Directed by David O. Russell
A Warner Bros. release

Recommended

In war movies, guns are fired all the time. You see what happens on the outside: blood spurts, faces contort, handheld cameras zig and zag, explosion effects create aesthetic chaos. You don’t see what happens inside: The bullet rushes forward, then lodges in mangled pink tissue. Dark blood and puke-green bile accumulate. Organs convulse. It’s visceral and immediate. It’s surreal and nasty. And it’s what you see when guns are fired in David O. Russell’s Three Kings.
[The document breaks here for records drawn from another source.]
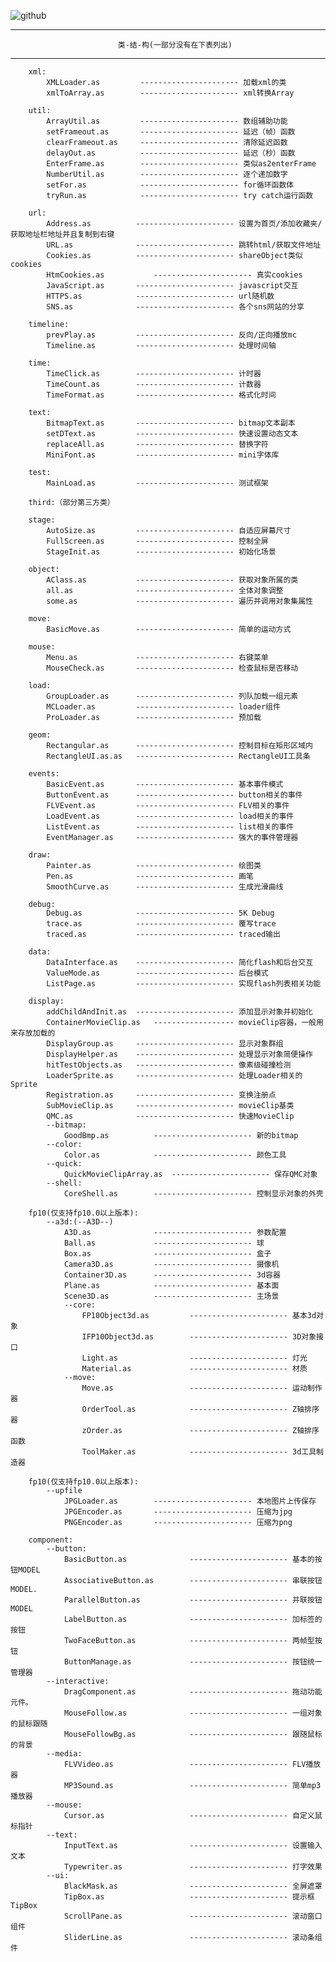 
![github](http://github.com/a-jie/-TOOL--library-for-as3/blob/master/tool/logo.jpg "github")  
******************************************************************** 
                                                            
							类-结-构(一部分没有在下表列出)		     		
********************************************************************
		xml:
			XMLLoader.as         ---------------------- 加载xml的类
			xmlToArray.as        ---------------------- xml转换Array
			
		util:
			ArrayUtil.as         ---------------------- 数组辅助功能
			setFrameout.as       ---------------------- 延迟（帧）函数
			clearFrameout.as     ---------------------- 清除延迟函数
			delayOut.as          ---------------------- 延迟（秒）函数
			EnterFrame.as        ---------------------- 类似as2enterFrame
			NumberUtil.as        ---------------------- 逐个递加数字
			setFor.as       	 ---------------------- for循环函数体
			tryRun.as       	 ---------------------- try catch运行函数
			
		url:
			Address.as         	---------------------- 设置为首页/添加收藏夹/获取地址栏地址并且复制到右键
			URL.as        		---------------------- 跳转html/获取文件地址 
			Cookies.as        	---------------------- shareObject类似cookies
			HtmCookies.as        	---------------------- 真实cookies
			JavaScript.as       ---------------------- javascript交互
			HTTPS.as       		---------------------- url随机数
			SNS.as       		---------------------- 各个sns网站的分享
			
		timeline:
			prevPlay.as         ---------------------- 反向/正向播放mc
			Timeline.as       	---------------------- 处理时间轴
			
		time:
			TimeClick.as        ---------------------- 计时器
			TimeCount.as       	---------------------- 计数器
			TimeFormat.as       ---------------------- 格式化时间
			
		text:
			BitmapText.as       ---------------------- bitmap文本副本
			setDText.as         ---------------------- 快速设置动态文本
			replaceAll.as       ---------------------- 替换字符
			MiniFont.as         ---------------------- mini字体库
			
		test:
			MainLoad.as         ---------------------- 测试框架
			
		third:（部分第三方类）
			
		stage:
			AutoSize.as         ---------------------- 自适应屏幕尺寸
			FullScreen.as       ---------------------- 控制全屏
			StageInit.as        ---------------------- 初始化场景
			
		object:
			AClass.as           ---------------------- 获取对象所属的类
			all.as      	    ---------------------- 全体对象调整
			some.as        		---------------------- 遍历并调用对象集属性
			
		move:
			BasicMove.as        ---------------------- 简单的运动方式
			
		mouse:
			Menu.as         	---------------------- 右键菜单
			MouseCheck.as       ---------------------- 检查鼠标是否移动
			
		load:
			GroupLoader.as      ---------------------- 列队加载一组元素
			MCLoader.as         ---------------------- loader组件
			ProLoader.as        ---------------------- 预加载
			
		geom:
			Rectangular.as      ---------------------- 控制目标在矩形区域内
			RectangleUI.as.as   ---------------------- RectangleUI工具条
			
		events:
			BasicEvent.as       ---------------------- 基本事件模式
			ButtonEvent.as      ---------------------- button相关的事件
			FLVEvent.as         ---------------------- FLV相关的事件
			LoadEvent.as        ---------------------- load相关的事件
			ListEvent.as        ---------------------- list相关的事件
			EventManager.as     ---------------------- 强大的事件管理器
			
		draw:
			Painter.as          ---------------------- 绘图类
			Pen.as      		---------------------- 画笔
			SmoothCurve.as      ---------------------- 生成光滑曲线
			
		debug:
			Debug.as            ---------------------- 5K Debug
			trace.as      		---------------------- 覆写trace
			traced.as      		---------------------- traced输出
			
		data:
			DataInterface.as    ---------------------- 简化flash和后台交互
			ValueMode.as      	---------------------- 后台模式
			ListPage.as      	---------------------- 实现flash列表相关功能
			
		display:
			addChildAndInit.as  ---------------------- 添加显示对象并初始化
			ContainerMovieClip.as 	------------------ movieClip容器，一般用来存放加载的
			DisplayGroup.as     ---------------------- 显示对象群组
			DisplayHelper.as    ---------------------- 处理显示对象简便操作
			hitTestObjects.as   ---------------------- 像素级碰撞检测
			LoaderSprite.as   	---------------------- 处理Loader相关的Sprite
			Registration.as   	---------------------- 变换注册点
			SubMovieClip.as   	---------------------- movieClip基类
			QMC.as   			---------------------- 快速MovieClip
			--bitmap:
				GoodBmp.as			---------------------- 新的bitmap
			--color:
				Color.as			---------------------- 颜色工具
			--quick:
				QuickMovieClipArray.as	---------------------- 保存QMC对象
			--shell:
				CoreShell.as		---------------------- 控制显示对象的外壳
				
		fp10(仅支持fp10.0以上版本):
			--a3d:(--A3D--)
				A3D.as				---------------------- 参数配置
				Ball.as				---------------------- 球
				Box.as				---------------------- 盒子
				Camera3D.as			---------------------- 摄像机
				Container3D.as		---------------------- 3d容器
				Plane.as			---------------------- 基本面
				Scene3D.as			---------------------- 主场景
				--core:
					FP10Object3d.as      	---------------------- 基本3d对象
					IFP10Object3d.as      	---------------------- 3D对象接口
					Light.as      			---------------------- 灯光
					Material.as      		---------------------- 材质
				--move:
					Move.as      			---------------------- 运动制作器
					OrderTool.as      		---------------------- Z轴排序器
					zOrder.as      			---------------------- Z轴排序函数
					ToolMaker.as      		---------------------- 3d工具制造器
					
		fp10(仅支持fp10.0以上版本):
			--upfile
				JPGLoader.as		---------------------- 本地图片上传保存
				JPGEncoder.as		---------------------- 压缩为jpg
				PNGEncoder.as		---------------------- 压缩为png
					
		component:
			--button:
				BasicButton.as				---------------------- 基本的按钮MODEL
				AssociativeButton.as		---------------------- 串联按钮MODEL.
				ParallelButton.as			---------------------- 并联按钮MODEL
				LabelButton.as				---------------------- 加标签的按钮
				TwoFaceButton.as			---------------------- 两帧型按钮
				ButtonManage.as				---------------------- 按钮统一管理器
			--interactive:
				DragComponent.as			---------------------- 拖动功能元件。
				MouseFollow.as				---------------------- 一组对象的鼠标跟随
				MouseFollowBg.as			---------------------- 跟随鼠标的背景
			--media:
				FLVVideo.as					---------------------- FLV播放器
				MP3Sound.as					---------------------- 简单mp3播放器
			--mouse:
				Cursor.as					---------------------- 自定义鼠标指针
			--text:
				InputText.as				---------------------- 设置输入文本
				Typewriter.as				---------------------- 打字效果
			--ui:
				BlackMask.as				---------------------- 全屏遮罩
				TipBox.as					---------------------- 提示框TipBox
				ScrollPane.as				---------------------- 滚动窗口组件
				SliderLine.as				---------------------- 滚动条组件
		
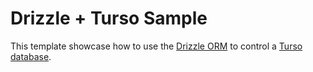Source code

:# Drizzle + Turso Sample

This template showcase how to use the [Drizzle ORM](https://orm.drizzle.team/) to control a [Turso database](https://turso.tech/).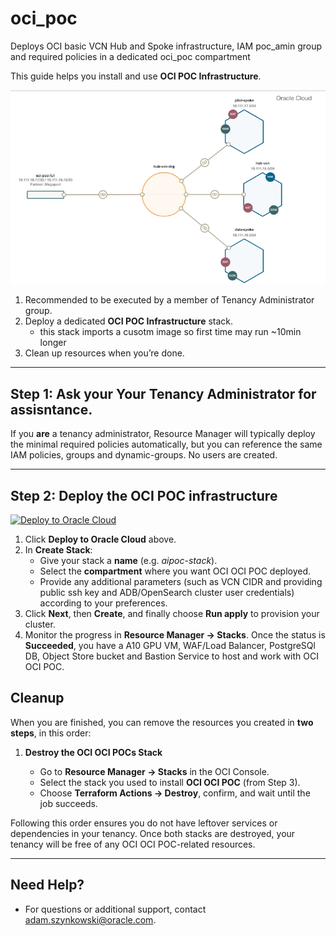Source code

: # oci_poc
Deploys OCI basic VCN Hub and Spoke infrastructure, IAM poc_amin group and required policies in a dedicated oci_poc compartment

This guide helps you install and use **OCI POC Infrastructure**.

![OCI POC Infrastructure](images/ocipoc_architecture_infra.png)


1. Recommended to be executed by a member of Tenancy Administrator group. 
2. Deploy a dedicated **OCI POC Infrastructure** stack.
   - this stack imports a cusotm image so first time may run ~10min longer
3. Clean up resources when you’re done.

---

## Step 1: Ask your Your Tenancy Administrator for assisntance.

 If you **are** a tenancy administrator, Resource Manager will typically deploy the minimal required policies automatically, but you can reference the same IAM policies, groups and dynamic-groups. No users are created.

---

## Step 2: Deploy the OCI POC infrastructure

[![Deploy to Oracle Cloud](https://oci-resourcemanager-plugin.plugins.oci.oraclecloud.com/latest/deploy-to-oracle-cloud.svg)](https://cloud.oracle.com/resourcemanager/stacks/create?region=home&zipUrl=https://github.com/aszynkow/oci_vcn_hub_spoke/raw/main/releases/download/v1.0.0/ocipoc.zip)

1. Click **Deploy to Oracle Cloud** above.
2. In **Create Stack**:
   - Give your stack a **name** (e.g. _aipoc-stack_).
   - Select the **compartment** where you want OCI OCI POC deployed.
   - Provide any additional parameters (such as VCN CIDR and providing public ssh key and ADB/OpenSearch cluster user credentials) according to your preferences.
3. Click **Next**, then **Create**, and finally choose **Run apply** to provision your cluster.
4. Monitor the progress in **Resource Manager → Stacks**. Once the status is **Succeeded**, you have a A10 GPU VM, WAF/Load Balancer, PostgreSQl DB, Object Store bucket and Bastion Service to host and work with OCI OCI POC.

## Cleanup

When you are finished, you can remove the resources you created in **two steps**, in this order:

1. **Destroy the OCI OCI POCs Stack**

   - Go to **Resource Manager → Stacks** in the OCI Console.
   - Select the stack you used to install **OCI OCI POC** (from Step 3).
   - Choose **Terraform Actions → Destroy**, confirm, and wait until the job succeeds.

Following this order ensures you do not have leftover services or dependencies in your tenancy. Once both stacks are destroyed, your tenancy will be free of any OCI OCI POC-related resources.

---

## Need Help?

- For questions or additional support, contact [adam.szynkowski@oracle.com](mailto:adam.szynkowski@oracle.com).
Three Kings doesn’t start out as your typical war movie. Set at the end of the Gulf War, March 1991, it takes the unusual step for a Hollywood movie of criticizing U.S. policy — it frankly says the war was about oil, not freeing Kuwait — and shows U.S. soldiers who are bored and confused. The scene is the Iraqi desert, where an Army squad is patrolling when they hear that the war has been "won" (by smart bombs and computers). They’re used to waiting — for orders, action, a reason to be there — and now they’re waiting again, to see what happens next.

Traipsing over the hard, dry terrain is Sergeant Troy Barlow (Mark Wahlberg), on patrol with his buddy Private Conrad Vig (Spike Jonze, director of videos for the Beastie Boys’ "Sabotage" and Weezer’s "Buddy Holly"). They spot an Iraqi soldier in the distance: He seems to be waving a white flag and carrying a gun. Troy yells out, "Are we shooting people or what?" No one seems to know. Boom! Troy shoots anyway. The Iraqi’s head explodes. "Congratulations, my man," someone says. "You shot yourself a rag-head!" The guys run up to get a picture, and Troy is captured in the snapshot, forever grimacing.
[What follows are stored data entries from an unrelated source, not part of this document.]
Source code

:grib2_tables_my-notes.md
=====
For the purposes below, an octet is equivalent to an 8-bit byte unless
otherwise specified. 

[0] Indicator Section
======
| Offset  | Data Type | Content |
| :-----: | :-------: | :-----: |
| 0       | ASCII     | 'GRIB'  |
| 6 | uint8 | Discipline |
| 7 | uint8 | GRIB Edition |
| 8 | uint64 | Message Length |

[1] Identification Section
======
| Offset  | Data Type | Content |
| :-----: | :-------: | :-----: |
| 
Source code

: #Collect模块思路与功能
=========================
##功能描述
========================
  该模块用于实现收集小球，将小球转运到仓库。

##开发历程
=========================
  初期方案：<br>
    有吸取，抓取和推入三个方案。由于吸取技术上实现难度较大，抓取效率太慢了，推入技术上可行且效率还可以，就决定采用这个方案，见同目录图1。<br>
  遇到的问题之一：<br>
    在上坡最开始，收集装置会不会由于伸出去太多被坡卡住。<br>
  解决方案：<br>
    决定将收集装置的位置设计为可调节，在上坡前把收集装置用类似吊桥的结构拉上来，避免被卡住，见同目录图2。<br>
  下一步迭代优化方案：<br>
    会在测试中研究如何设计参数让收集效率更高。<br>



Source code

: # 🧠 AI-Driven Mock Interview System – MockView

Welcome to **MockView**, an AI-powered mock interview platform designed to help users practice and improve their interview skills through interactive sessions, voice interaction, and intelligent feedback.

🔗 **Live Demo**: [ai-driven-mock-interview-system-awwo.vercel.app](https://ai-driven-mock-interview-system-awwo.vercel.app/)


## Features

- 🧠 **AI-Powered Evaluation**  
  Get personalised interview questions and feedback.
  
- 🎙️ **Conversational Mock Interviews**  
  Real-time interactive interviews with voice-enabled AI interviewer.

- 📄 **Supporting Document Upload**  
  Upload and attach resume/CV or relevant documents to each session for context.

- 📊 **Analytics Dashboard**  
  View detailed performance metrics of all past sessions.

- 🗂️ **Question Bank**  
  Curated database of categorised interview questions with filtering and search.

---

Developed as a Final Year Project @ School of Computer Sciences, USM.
These first few minutes are irreverent and compelling, reminiscent of Kubrick’s relentlessly brutal Paths of Glory or Full Metal Jacket. The "American boys" in Three Kings aren’t particularly honorable or motivated; they’re not fighting for freedom or saving anyone. They’re confused kids, unsure how to respond to the first deadly violence they’ve knowingly committed and witnessed. Mostly working class and undereducated, they’re about to return to a mundane stateside reality.

Uncertain, but wanting to believe they’ve done a good thing, they celebrate the war’s conclusion. Back at the base, they party like madmen, waving weapons, dancing on tanks and tables, fucking whomever they can. The camera freezes each protagonist in mid-antic, defines them in a phrase: Troy is "a new father"; Conrad never finished high school and "wants to be Troy Barlow"; Staff Sergeant Chief Elgin (Ice Cube) is an airport baggage handler, "on a four-month paid vacation from Detroit"; and Green Beret Captain Archie Gates (George Clooney), who has made the Army his career, is fed up, scheduled to retire in two weeks.
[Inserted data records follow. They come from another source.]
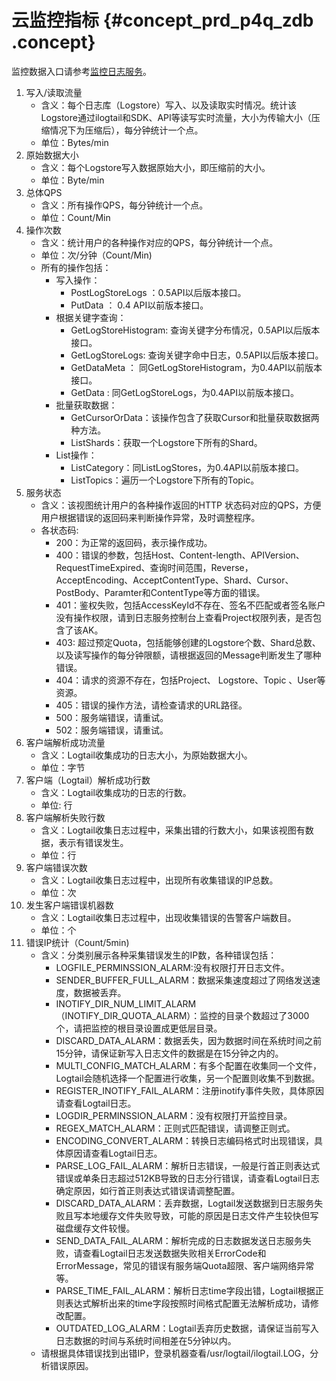 # 云监控指标 {#concept_prd_p4q_zdb .concept}

监控数据入口请参考[监控日志服务](intl.zh-CN/用户指南/服务监控/监控日志服务.md)。

1.  写入/读取流量
    -   含义：每个日志库（Logstore）写入、以及读取实时情况。统计该Logstore通过ilogtail和SDK、API等读写实时流量，大小为传输大小（压缩情况下为压缩后），每分钟统计一个点。
    -   单位：Bytes/min
2.  原始数据大小
    -   含义：每个Logstore写入数据原始大小，即压缩前的大小。
    -   单位：Byte/min
3.  总体QPS
    -   含义：所有操作QPS，每分钟统计一个点。
    -   单位：Count/Min
4.  操作次数
    -   含义：统计用户的各种操作对应的QPS，每分钟统计一个点。
    -   单位：次/分钟（Count/Min\)
    -   所有的操作包括：
        -   写入操作：
            -   PostLogStoreLogs ：0.5API以后版本接口。
            -   PutData ： 0.4 API以前版本接口。
        -   根据关键字查询：
            -   GetLogStoreHistogram: 查询关键字分布情况，0.5API以后版本接口。
            -   GetLogStoreLogs: 查询关键字命中日志，0.5API以后版本接口。
            -   GetDataMeta ： 同GetLogStoreHistogram，为0.4API以前版本接口。
            -   GetData : 同GetLogStoreLogs，为0.4API以前版本接口。
        -   批量获取数据：
            -   GetCursorOrData：该操作包含了获取Cursor和批量获取数据两种方法。
            -   ListShards：获取一个Logstore下所有的Shard。
        -   List操作：
            -   ListCategory：同ListLogStores，为0.4API以前版本接口。
            -   ListTopics：遍历一个Logstore下所有的Topic。
5.  服务状态
    -   含义：该视图统计用户的各种操作返回的HTTP 状态码对应的QPS，方便用户根据错误的返回码来判断操作异常，及时调整程序。
    -   各状态码:
        -   200：为正常的返回码，表示操作成功。
        -   400：错误的参数，包括Host、Content-length、APIVersion、RequestTimeExpired、查询时间范围，Reverse，AcceptEncoding、AcceptContentType、Shard、Cursor、PostBody、Paramter和ContentType等方面的错误。
        -   401：鉴权失败，包括AccessKeyId不存在、签名不匹配或者签名账户没有操作权限，请到日志服务控制台上查看Project权限列表，是否包含了该AK。
        -   403: 超过预定Quota，包括能够创建的Logstore个数、Shard总数、以及读写操作的每分钟限额，请根据返回的Message判断发生了哪种错误。
        -   404：请求的资源不存在，包括Project、 Logstore、Topic 、User等资源。
        -   405：错误的操作方法，请检查请求的URL路径。
        -   500：服务端错误，请重试。
        -   502：服务端错误，请重试。
6.  客户端解析成功流量
    -   含义：Logtail收集成功的日志大小，为原始数据大小。
    -   单位：字节
7.  客户端（Logtail）解析成功行数
    -   含义：Logtail收集成功的日志的行数。
    -   单位: 行
8.  客户端解析失败行数
    -   含义：Logtail收集日志过程中，采集出错的行数大小，如果该视图有数据，表示有错误发生。
    -   单位：行
9.  客户端错误次数
    -   含义：Logtail收集日志过程中，出现所有收集错误的IP总数。
    -   单位：次
10. 发生客户端错误机器数
    -   含义：Logtail收集日志过程中，出现收集错误的告警客户端数目。
    -   单位：个
11. 错误IP统计（Count/5min\)
    -   含义：分类别展示各种采集错误发生的IP数，各种错误包括：
        -   LOGFILE\_PERMINSSION\_ALARM:没有权限打开日志文件。
        -   SENDER\_BUFFER\_FULL\_ALARM：数据采集速度超过了网络发送速度，数据被丢弃。
        -   INOTIFY\_DIR\_NUM\_LIMIT\_ALARM（INOTIFY\_DIR\_QUOTA\_ALARM）：监控的目录个数超过了3000个，请把监控的根目录设置成更低层目录。
        -   DISCARD\_DATA\_ALARM：数据丢失，因为数据时间在系统时间之前15分钟，请保证新写入日志文件的数据是在15分钟之内的。
        -   MULTI\_CONFIG\_MATCH\_ALARM：有多个配置在收集同一个文件，Logtail会随机选择一个配置进行收集，另一个配置则收集不到数据。
        -   REGISTER\_INOTIFY\_FAIL\_ALARM：注册inotify事件失败，具体原因请查看Logtail日志。
        -   LOGDIR\_PERMINSSION\_ALARM：没有权限打开监控目录。
        -   REGEX\_MATCH\_ALARM：正则式匹配错误，请调整正则式。
        -   ENCODING\_CONVERT\_ALARM：转换日志编码格式时出现错误，具体原因请查看Logtail日志。
        -   PARSE\_LOG\_FAIL\_ALARM：解析日志错误，一般是行首正则表达式错误或单条日志超过512KB导致的日志分行错误，请查看Logtail日志确定原因，如行首正则表达式错误请调整配置。
        -   DISCARD\_DATA\_ALARM：丢弃数据，Logtail发送数据到日志服务失败且写本地缓存文件失败导致，可能的原因是日志文件产生较快但写磁盘缓存文件较慢。
        -   SEND\_DATA\_FAIL\_ALARM：解析完成的日志数据发送日志服务失败，请查看Logtail日志发送数据失败相关ErrorCode和ErrorMessage，常见的错误有服务端Quota超限、客户端网络异常等。
        -   PARSE\_TIME\_FAIL\_ALARM：解析日志time字段出错，Logtail根据正则表达式解析出来的time字段按照时间格式配置无法解析成功，请修改配置。
        -   OUTDATED\_LOG\_ALARM：Logtail丢弃历史数据，请保证当前写入日志数据的时间与系统时间相差在5分钟以内。
    -   请根据具体错误找到出错IP，登录机器查看/usr/logtail/ilogtail.LOG，分析错误原因。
The plot begins when these guys find a map (tellingly, in an enemy soldier’s ass) to a stash of gold bullion Saddam has stolen from Kuwait. Determined to leave the Gulf with something to show for their troubles, they go AWOL, steal a Humvee and head off down the road.

Once at their destination, however, the four hit a snag, morality-wise: they see Royal Guard soldiers torturing and murdering Iraqi men, women and children, anyone who even thought about resisting Saddam. Intent on their mission, or on survival, they all ignore the U.S. soldiers walking off with suitcases full of gold.

Archie sees the dilemma first. He and his men are about to be rich beyond their wildest dreams, but here are people being mutilated and killed: people the Bush administration has pledged to protect. Archie’s admonished his men to not get involved or fire their weapons (it’s his description of bullet damage that inspires the earlier bile imagery, filmed on an actual human cadaver), but now he’s wondering whether they should help the refugees, even save their lives. The Royal Guard shoots a woman in the head — she falls, her daughter wails. The decision is made. Archie aims his gun at one of the bad guys. Someone shoots someone else. Slow motion shows the exploding flesh and blood. Then everyone starts shooting. Bullets enter bodies: surreal bile and blood fill up the screen.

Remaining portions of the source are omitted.